PROMPT: One exact copy of the listing is needed. It should contain no pictures.

Segment Start: AVAILABLE DATA

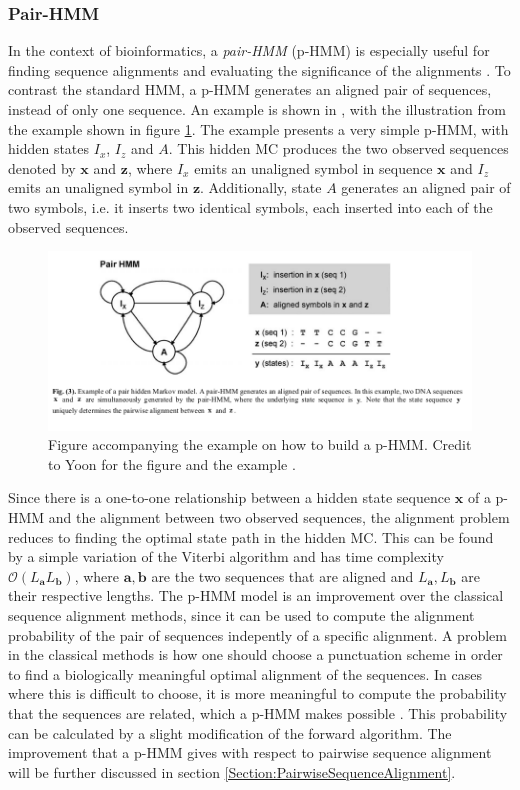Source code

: \documentclass{article}\usepackage[]{graphicx}\usepackage[]{color}
\begin{document}
\subsubsection{Pair-HMM}
In the context of bioinformatics, a \textit{pair-HMM} (p-HMM) is especially useful for finding sequence alignments and evaluating the significance of the alignments \cite{Yoon2009}. To contrast the standard HMM, a p-HMM generates an aligned pair of sequences, instead of only one sequence. An example is shown in \cite{Yoon2009}, with the illustration from the example shown in figure \ref{fig:Yoon2009PairHMMExample}. The example presents a very simple p-HMM, with hidden states $I_x$, $I_z$ and $A$. This hidden MC produces the two observed sequences denoted by $\mathbf{x}$ and $\mathbf{z}$, where $I_x$ emits an unaligned symbol in sequence $\mathbf{x}$ and $I_z$ emits an unaligned symbol in $\mathbf{z}$. Additionally, state $A$ generates an aligned pair of two symbols, i.e. it inserts two identical symbols, each inserted into each of the observed sequences.  

\begin{figure}[h]
    \centering
    \includegraphics[width = \textwidth]{examplePairHMMYoon.png}
    \caption{Figure accompanying the example on how to build a p-HMM. Credit to Yoon for the figure and the example \cite{Yoon2009}.}
    \label{fig:Yoon2009PairHMMExample}
\end{figure}

Since there is a one-to-one relationship between a hidden state sequence $\mathbf{x}$ of a p-HMM and the alignment between two observed sequences, the alignment problem reduces to finding the optimal state path in the hidden MC. This can be found by a simple variation of the Viterbi algorithm and has time complexity $\mathcal{O}(L_\mathbf{a}L_\mathbf{b})$, where $\mathbf{a}, \mathbf{b}$ are the two sequences that are aligned and $L_\mathbf{a}, L_\mathbf{b}$ are their respective lengths. The p-HMM model is an improvement over the classical sequence alignment methods, since it can be used to compute the alignment probability of the pair of sequences indepently of a specific alignment. A problem in the classical methods is how one should choose a punctuation scheme in order to find a biologically meaningful optimal alignment of the sequences. In cases where this is difficult to choose, it is more meaningful to compute the probability that the sequences are related, which a p-HMM makes possible \cite{Yoon2009}. This probability can be calculated by a slight modification of the forward algorithm. The improvement that a p-HMM gives with respect to pairwise sequence alignment will be further discussed in section \ref{Section:PairwiseSequenceAlignment}.
\end{document}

Segment End: AVAILABLE DATA

TASK OUTPUT:
Source code

: \documentclass{article}\usepackage[]{graphicx}\usepackage[]{color}
\begin{document}
\subsubsection{Pair-HMM}
In the context of bioinformatics, a \textit{pair-HMM} (p-HMM) is especially useful for finding sequence alignments and evaluating the significance of the alignments \cite{Yoon2009}. To contrast the standard HMM, a p-HMM generates an aligned pair of sequences, instead of only one sequence. An example is shown in \cite{Yoon2009}, with the illustration from the example shown in figure \ref{fig:Yoon2009PairHMMExample}. The example presents a very simple p-HMM, with hidden states $I_x$, $I_z$ and $A$. This hidden MC produces the two observed sequences denoted by $\mathbf{x}$ and $\mathbf{z}$, where $I_x$ emits an unaligned symbol in sequence $\mathbf{x}$ and $I_z$ emits an unaligned symbol in $\mathbf{z}$. Additionally, state $A$ generates an aligned pair of two symbols, i.e. it inserts two identical symbols, each inserted into each of the observed sequences.  

\begin{figure}[h]
    \centering
    \includegraphics[width = \textwidth]{examplePairHMMYoon.png}
    \caption{Figure accompanying the example on how to build a p-HMM. Credit to Yoon for the figure and the example \cite{Yoon2009}.}
    \label{fig:Yoon2009PairHMMExample}
\end{figure}

Since there is a one-to-one relationship between a hidden state sequence $\mathbf{x}$ of a p-HMM and the alignment between two observed sequences, the alignment problem reduces to finding the optimal state path in the hidden MC. This can be found by a simple variation of the Viterbi algorithm and has time complexity $\mathcal{O}(L_\mathbf{a}L_\mathbf{b})$, where $\mathbf{a}, \mathbf{b}$ are the two sequences that are aligned and $L_\mathbf{a}, L_\mathbf{b}$ are their respective lengths. The p-HMM model is an improvement over the classical sequence alignment methods, since it can be used to compute the alignment probability of the pair of sequences indepently of a specific alignment. A problem in the classical methods is how one should choose a punctuation scheme in order to find a biologically meaningful optimal alignment of the sequences. In cases where this is difficult to choose, it is more meaningful to compute the probability that the sequences are related, which a p-HMM makes possible \cite{Yoon2009}. This probability can be calculated by a slight modification of the forward algorithm. The improvement that a p-HMM gives with respect to pairwise sequence alignment will be further discussed in section \ref{Section:PairwiseSequenceAlignment}.
\end{document}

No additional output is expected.